[Recorded data]
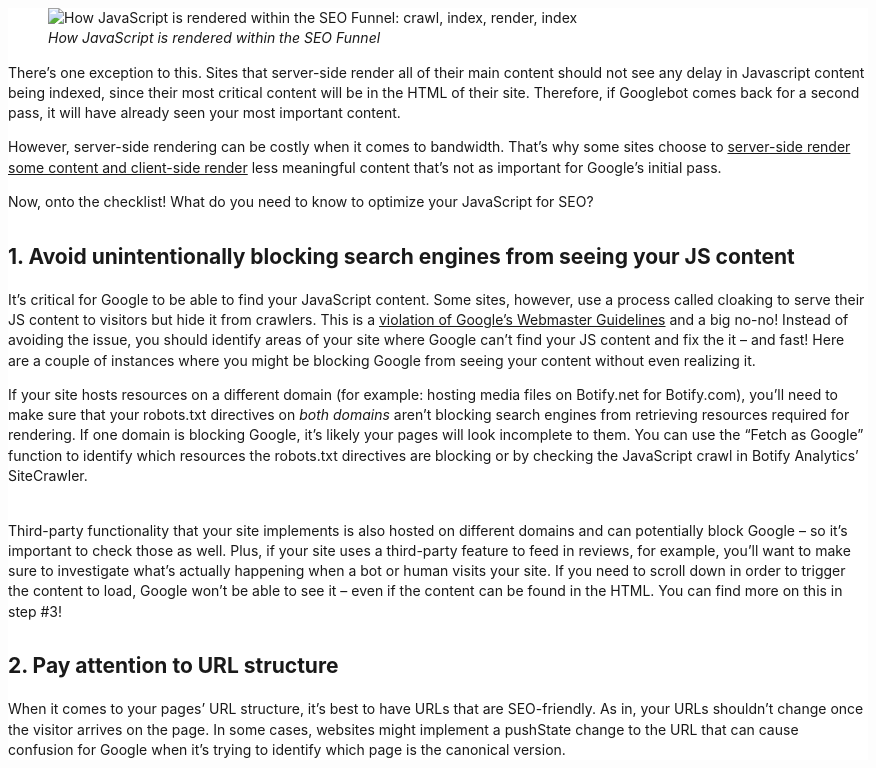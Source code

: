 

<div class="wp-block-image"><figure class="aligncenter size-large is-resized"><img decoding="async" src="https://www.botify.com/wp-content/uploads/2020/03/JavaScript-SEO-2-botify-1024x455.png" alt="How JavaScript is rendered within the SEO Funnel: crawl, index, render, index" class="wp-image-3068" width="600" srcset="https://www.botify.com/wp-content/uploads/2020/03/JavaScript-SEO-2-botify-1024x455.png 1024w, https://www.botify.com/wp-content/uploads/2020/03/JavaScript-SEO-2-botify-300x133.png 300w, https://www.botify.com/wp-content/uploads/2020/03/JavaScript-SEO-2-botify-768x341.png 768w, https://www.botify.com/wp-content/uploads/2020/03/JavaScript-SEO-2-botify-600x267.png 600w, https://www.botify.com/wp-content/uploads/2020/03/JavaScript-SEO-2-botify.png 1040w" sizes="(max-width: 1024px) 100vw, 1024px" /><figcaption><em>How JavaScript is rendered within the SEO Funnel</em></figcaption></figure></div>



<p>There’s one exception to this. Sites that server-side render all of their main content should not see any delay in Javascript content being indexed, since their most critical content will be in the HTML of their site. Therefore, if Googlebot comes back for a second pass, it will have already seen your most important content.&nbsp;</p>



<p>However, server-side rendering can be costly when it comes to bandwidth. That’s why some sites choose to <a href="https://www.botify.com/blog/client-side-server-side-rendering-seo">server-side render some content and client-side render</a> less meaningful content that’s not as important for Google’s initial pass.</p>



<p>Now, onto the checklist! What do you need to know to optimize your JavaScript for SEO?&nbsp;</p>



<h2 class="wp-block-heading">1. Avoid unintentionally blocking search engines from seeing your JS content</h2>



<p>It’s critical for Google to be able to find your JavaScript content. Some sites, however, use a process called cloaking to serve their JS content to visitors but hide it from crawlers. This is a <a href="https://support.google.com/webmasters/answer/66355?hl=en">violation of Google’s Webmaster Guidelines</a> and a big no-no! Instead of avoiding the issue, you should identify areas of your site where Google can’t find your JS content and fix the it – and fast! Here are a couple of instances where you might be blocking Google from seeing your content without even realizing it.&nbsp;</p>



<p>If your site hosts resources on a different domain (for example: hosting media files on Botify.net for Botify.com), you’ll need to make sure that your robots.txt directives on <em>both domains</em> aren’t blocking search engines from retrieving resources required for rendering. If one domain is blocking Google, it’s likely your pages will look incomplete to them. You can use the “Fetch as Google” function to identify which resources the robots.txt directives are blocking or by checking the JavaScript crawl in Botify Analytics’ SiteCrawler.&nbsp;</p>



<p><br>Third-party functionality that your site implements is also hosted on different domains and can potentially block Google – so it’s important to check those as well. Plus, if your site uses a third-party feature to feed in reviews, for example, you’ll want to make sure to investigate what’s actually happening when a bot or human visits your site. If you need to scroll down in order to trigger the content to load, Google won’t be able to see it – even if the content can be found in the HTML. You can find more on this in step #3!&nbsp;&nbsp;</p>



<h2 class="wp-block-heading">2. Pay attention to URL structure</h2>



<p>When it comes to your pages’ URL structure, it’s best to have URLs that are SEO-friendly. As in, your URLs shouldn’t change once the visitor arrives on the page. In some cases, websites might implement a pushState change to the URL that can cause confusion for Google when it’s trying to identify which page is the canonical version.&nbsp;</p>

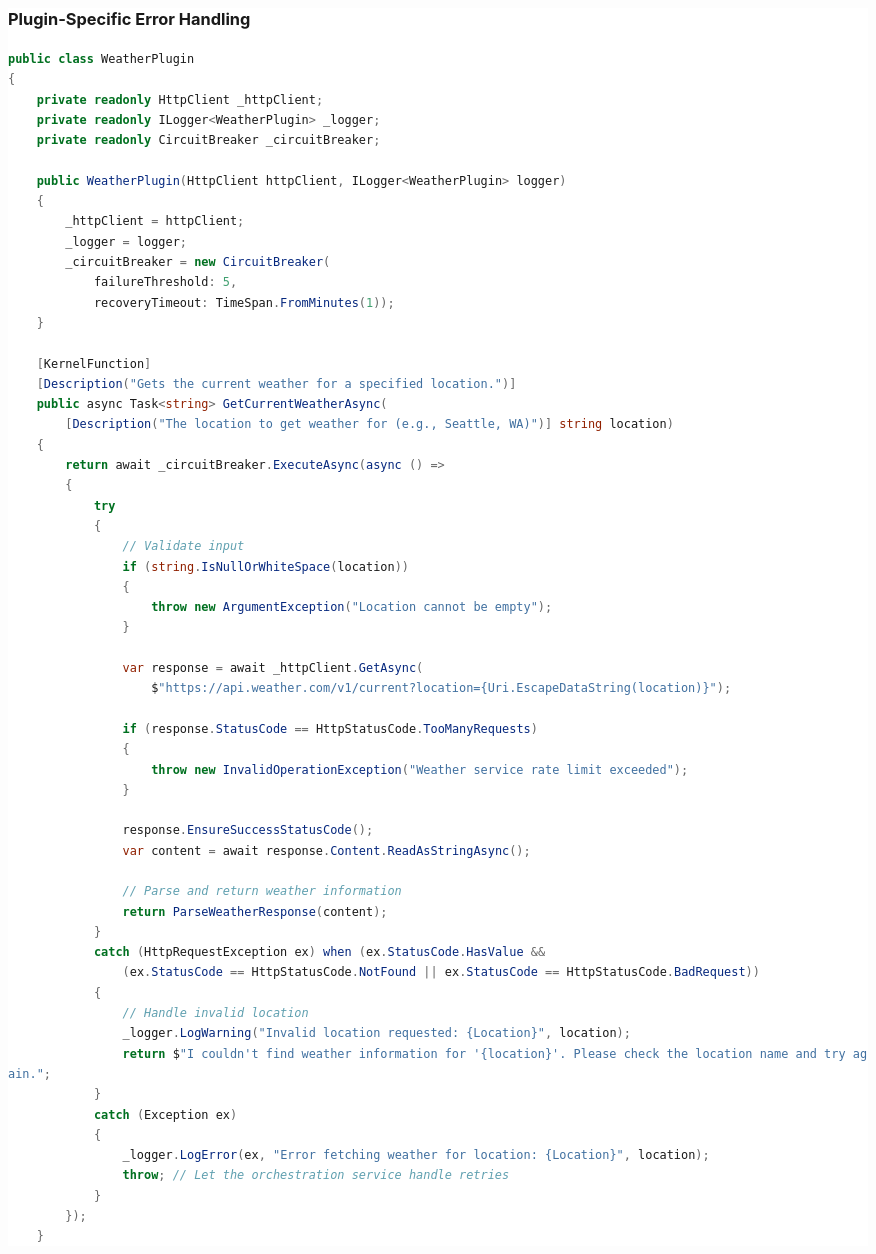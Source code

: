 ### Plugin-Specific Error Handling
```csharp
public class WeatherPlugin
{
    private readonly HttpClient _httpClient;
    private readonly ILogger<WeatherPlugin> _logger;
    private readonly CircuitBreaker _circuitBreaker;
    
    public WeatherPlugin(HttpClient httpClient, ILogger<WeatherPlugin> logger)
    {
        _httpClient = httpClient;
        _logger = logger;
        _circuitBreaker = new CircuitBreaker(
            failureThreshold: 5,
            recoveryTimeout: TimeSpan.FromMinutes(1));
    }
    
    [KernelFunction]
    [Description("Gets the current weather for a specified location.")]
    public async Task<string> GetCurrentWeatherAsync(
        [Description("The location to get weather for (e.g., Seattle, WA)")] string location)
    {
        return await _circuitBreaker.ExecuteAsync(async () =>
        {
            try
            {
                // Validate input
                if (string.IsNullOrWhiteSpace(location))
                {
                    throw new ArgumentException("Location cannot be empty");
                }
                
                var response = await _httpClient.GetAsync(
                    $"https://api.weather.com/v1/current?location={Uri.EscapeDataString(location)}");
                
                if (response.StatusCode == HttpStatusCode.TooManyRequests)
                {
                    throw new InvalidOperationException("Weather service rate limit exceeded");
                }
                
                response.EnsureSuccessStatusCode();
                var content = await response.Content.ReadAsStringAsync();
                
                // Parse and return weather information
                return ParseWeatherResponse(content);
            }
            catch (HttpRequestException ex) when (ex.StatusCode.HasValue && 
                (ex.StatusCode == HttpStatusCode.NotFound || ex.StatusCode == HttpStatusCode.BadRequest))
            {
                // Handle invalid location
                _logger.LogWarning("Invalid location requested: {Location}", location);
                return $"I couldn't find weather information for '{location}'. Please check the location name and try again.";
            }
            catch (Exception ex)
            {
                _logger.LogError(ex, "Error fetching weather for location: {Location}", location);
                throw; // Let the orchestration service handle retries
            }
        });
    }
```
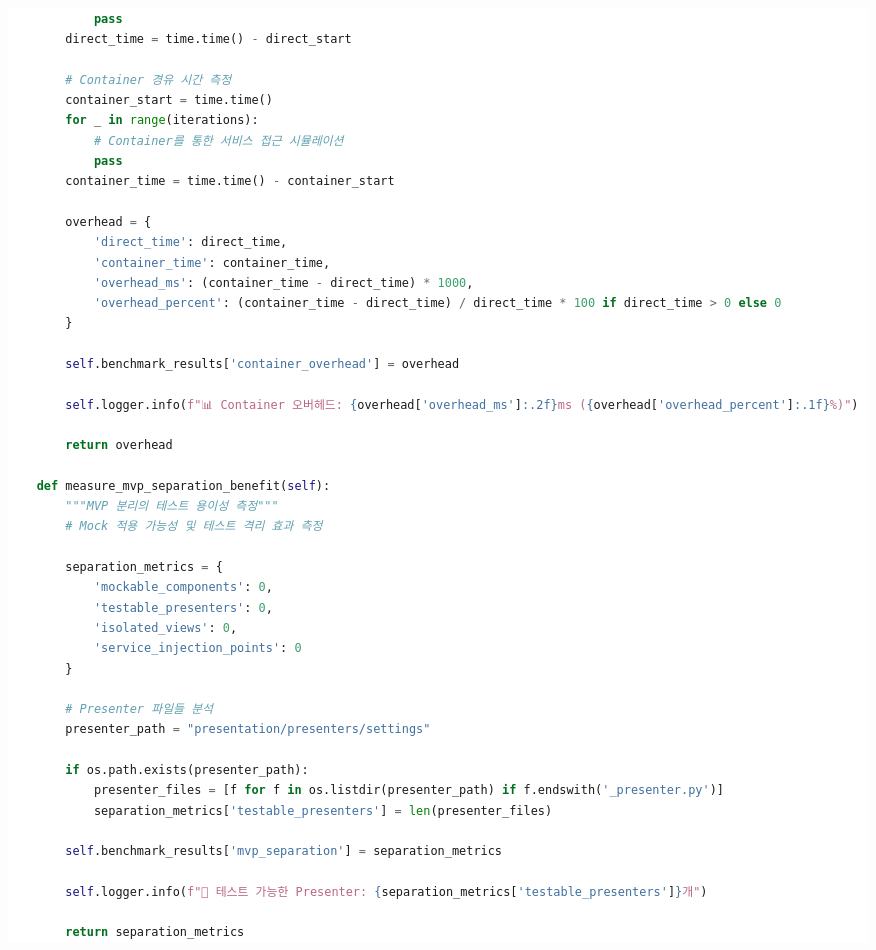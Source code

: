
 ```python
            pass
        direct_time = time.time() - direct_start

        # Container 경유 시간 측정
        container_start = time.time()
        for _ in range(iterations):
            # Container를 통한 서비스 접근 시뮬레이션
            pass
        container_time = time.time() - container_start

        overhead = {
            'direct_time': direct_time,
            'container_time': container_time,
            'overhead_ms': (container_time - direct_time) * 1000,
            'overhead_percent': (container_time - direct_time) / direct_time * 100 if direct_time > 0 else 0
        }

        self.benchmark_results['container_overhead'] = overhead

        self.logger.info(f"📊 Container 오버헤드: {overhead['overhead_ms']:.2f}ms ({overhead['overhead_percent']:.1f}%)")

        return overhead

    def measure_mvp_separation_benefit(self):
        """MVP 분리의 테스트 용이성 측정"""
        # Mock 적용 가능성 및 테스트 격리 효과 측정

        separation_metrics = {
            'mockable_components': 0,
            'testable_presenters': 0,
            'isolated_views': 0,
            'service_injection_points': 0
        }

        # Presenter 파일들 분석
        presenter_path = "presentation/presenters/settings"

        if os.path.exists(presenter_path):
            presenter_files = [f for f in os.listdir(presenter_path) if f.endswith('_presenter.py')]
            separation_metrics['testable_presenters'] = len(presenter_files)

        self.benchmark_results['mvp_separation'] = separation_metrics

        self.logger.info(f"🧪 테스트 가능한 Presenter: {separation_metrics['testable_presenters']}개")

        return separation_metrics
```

ACTION ITEM:
Could you give the number of lines in the entries that contain the string "readonly"? Only the number, please.

FINAL ANSWER:
3